4 EXPERIMENTS
Since there was no data set available for our
proposed approach, we have presented the method to
construct the data set by ourselves. We designed and
developed the software to collect the data set and the
Graphical User Interface (GUI) of our software is
shown in Figure 6. Data set collector software was
developed by C# .net with Kinect API (all are
packed with Kinect for Windows SDK).
The software was able to collect eight emotions
including happiness, sadness, surprise, fear, anger,
disgust, contempt and neutral. The actors had 15
seconds (325 frames) for expressing each emotion.
Each frame consisted of 1347 coordinates and it
would be reduced after FACS selection process.
This time, we have collected data set from fifteen
actors for our experiment (eight emotions per each).
In each emotion, they have been asked to freely act
three times of emotions in according with the
emotion label shown on the screen because we
wanted to get the data that intuitively represented
their emotions. Therefore we had 325*8*15 =
39,000 frames which could be separated into 3*8*15
= 360 gesture instances for template dictionary
generation phase. The system environment for our
experiment was Intel® core™ i5-4570 3.20GHz, 4
GB DDR2, Windows 8.1x64, GPU NVIDIA
GeForce GTX 750 Ti. We decided to use native C++
in order to be able to use CUDA (Yang et al., 2008)
architecture provided by NVIDIA GeForce GPU
which could activate multi-thread processing on
GPU. Therefore our feature extraction was executed
in parallel processing.
Due to the constraints of time and system
environment, we have fixed the number of clusters
in template dictionary to five clusters (G = 5).
As we have mentioned in an introduction, the
goal of our current work was to find the best fitting
parameter of classifier. From our previous work, we
have used K-NN and SVM. So, we continued using
these classifiers with various values and kernel
functions. 10-fold cross validation was used for the
performance and accuracy evaluation. An open
source software named RapidMiner which was
popular, convenient and reliable described in paper
of Jović et al. (2014) was used in classification
phase.
Figure 7(a) shows the result of K-NN classifier
working with various values of k parameter. As you
might see, the accuracy linearly decreases when the
value of k is raised. Consequently, k equals to one is
the best fitting value which reflects the best accuracy
of 90.33%.
The execution time of K-NN is quite linear.

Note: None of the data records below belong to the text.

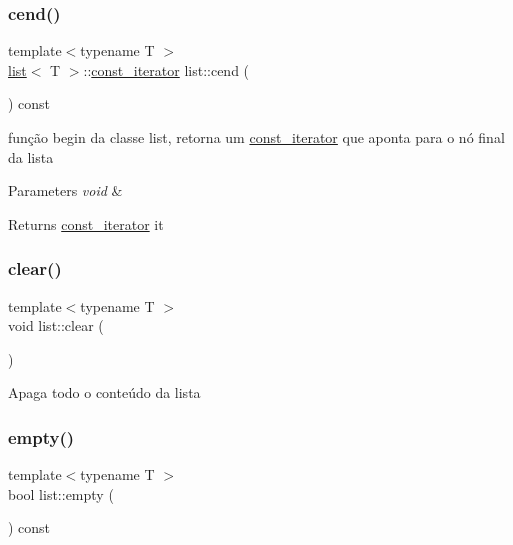 \subsubsection{\texorpdfstring{cend()}{cend()}}
{\footnotesize\ttfamily template$<$typename T $>$ \\
\mbox{\hyperlink{classsc_1_1list}{list}}$<$ T $>$\+::\mbox{\hyperlink{classsc_1_1list_1_1const__iterator}{const\+\_\+iterator}} list\+::cend (\begin{DoxyParamCaption}{ }\end{DoxyParamCaption}) const}

função begin da classe list, retorna um \mbox{\hyperlink{classsc_1_1list_1_1const__iterator}{const\+\_\+iterator}} que aponta para o nó final da lista 
\begin{DoxyParams}{Parameters}
{\em void} & \\
\hline
\end{DoxyParams}
\begin{DoxyReturn}{Returns}
\mbox{\hyperlink{classsc_1_1list_1_1const__iterator}{const\+\_\+iterator}} it 
\end{DoxyReturn}
\mbox{\label{classsc_1_1list_ada3f13df5cabc23e702baa64f1b5f76e}} 
\subsubsection{\texorpdfstring{clear()}{clear()}}
{\footnotesize\ttfamily template$<$typename T $>$ \\
void list\+::clear (\begin{DoxyParamCaption}{ }\end{DoxyParamCaption})}

Apaga todo o conteúdo da lista \mbox{\label{classsc_1_1list_aeb4d6c3d1fc142b0ff35a3ec203b7b3f}} 
\subsubsection{\texorpdfstring{empty()}{empty()}}
{\footnotesize\ttfamily template$<$typename T $>$ \\
bool list\+::empty (\begin{DoxyParamCaption}{ }\end{DoxyParamCaption}) const}

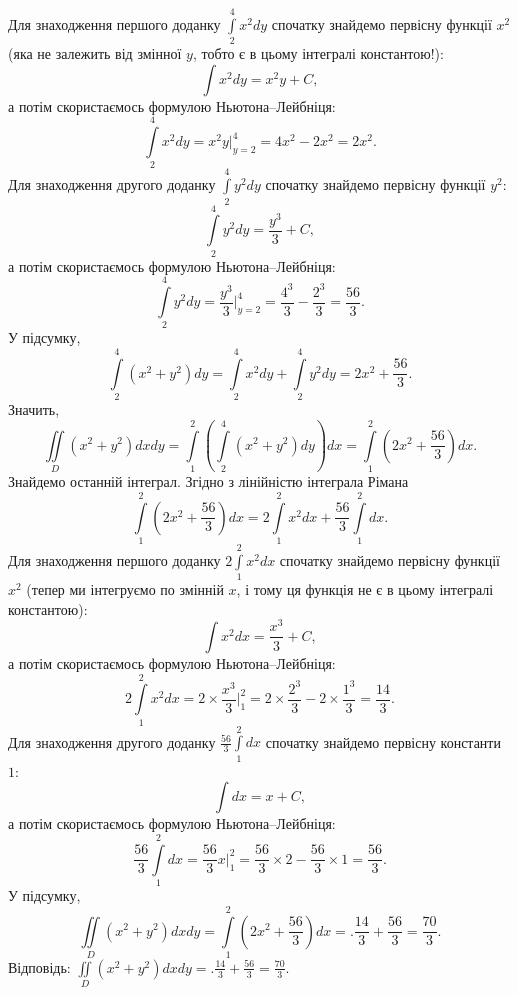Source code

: \begin{example}
Для знаходження першого доданку ${\int\limits_{2}^{4}x^{2}d y}$ спочатку знайдемо первісну функції ${x^2}$ (яка не залежить від змінної $y$, тобто є в цьому інтегралі константою!):
\[
\int x^{2}d y = x^2 y + C,
\]
а потім скористаємось формулою Ньютона--Лейбніця:
\[
\int\limits_{2}^{4}x^{2}d y = x^2 y \biggr|_{y=2}^4 = 4 x^2 - 2 x^2 = 2 x^2.
\]
Для знаходження другого доданку ${\int\limits_{2}^{4}y^{2}d y}$ спочатку знайдемо первісну функції ${y^2}$:
\[
\int\limits_{2}^{4}y^{2}d y = \frac{y^3}{3} + C,
\]
а потім скористаємось формулою Ньютона--Лейбніця:
\[
\int\limits_{2}^{4}y^{2}d y = \frac{y^3}{3} \biggr|_{y=2}^4 = \frac{4^3}{3} - \frac{2^3}{3} = \frac{56}{3}.
\]
У підсумку,
\[
\int\limits_{2}^{4}\left(x^{2}+y^{2}\right)d y = \int\limits_{2}^{4}x^{2}d y+\int\limits_{2}^{4}y^{2}d y = 2 x^2 + \frac{56}{3}.
\]
Значить,
\[
\iint\limits_{D}\left(x^2+y^2\right)d x d y = \int\limits_1^2\left(\int\limits_{2}^{4}\left(x^{2}+y^{2}\right)d y\right)dx = \int\limits_1^2\left(2 x^2 + \frac{56}{3}\right)dx.
\]
Знайдемо останній інтеграл. Згідно з лінійністю інтеграла Рімана
\[
\int\limits_1^2\left(2 x^2 + \frac{56}{3}\right)dx = 2 \int\limits_1^2 x^2 d x + \frac{56}{3}\int\limits_1^2dx.
\]
Для знаходження першого доданку ${2\int\limits_1^2 x^2 d x}$ спочатку знайдемо первісну функції ${x^2}$ (тепер ми інтегруємо по змінній $x$, і тому ця функція не  є в цьому інтегралі константою):
\[
\int x^{2}d x = \frac{x^3}{3} + C,
\]
а потім скористаємось формулою Ньютона--Лейбніця:
\[
2\int\limits_{1}^{2}x^{2}d x = 2 \times\frac{x^3}{3} \biggr|_{1}^2 = 2\times \frac{2^3}{3} - 2\times \frac{1^3}{3} = \frac{14}{3}.
\]
Для знаходження другого доданку ${\frac{56}{3}\int\limits_1^2dx}$ спочатку знайдемо первісну константи ${1}$:
\[
\int\limits d x = x + C,
\]
а потім скористаємось формулою Ньютона--Лейбніця:
\[
\frac{56}{3}\int\limits_{1}^{2} d x = \frac{56}{3} x \biggr|_{1}^2 = \frac{56}{3}\times 2 - \frac{56}{3} \times 1 = \frac{56}{3}.
\]
У підсумку,
\[
\iint\limits_{D}\left(x^2+y^2\right)d x d y =  \int\limits_1^2\left(2 x^2 + \frac{56}{3}\right)dx = .\frac{14}{3} + \frac{56}{3} = \frac{70}{3}.
\]
Відповідь: ${\iint\limits_{D}\left(x^2+y^2\right)d x d y = .\frac{14}{3} + \frac{56}{3} = \frac{70}{3}.}$
\end{example}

1,200 frames were sampled from 39,000 frames for
training and testing. As shown in Figure 7(b), the
execution time swings between 1.7 to 1.8 seconds,
whether increasing or decreasing k.
Figure 7(c) manifests the result of classifying
with SVM. The kernels we used for the experiment
consisted of five kernels - Dot, Radial, Linear,
Polynomial degree 2 and degree 3 respectively. The
result seems to be worse than K-NN, especially with
polynomial degree three kernel. It shows the worst
accuracy which is just 18.08%, nevertheless, if we
change to polynomial degree two, it reveals an
outstanding result among those kernel functions of
SVM. The execution time of SVM is severely high
comparing to K-NN as shown in Figure 7(d).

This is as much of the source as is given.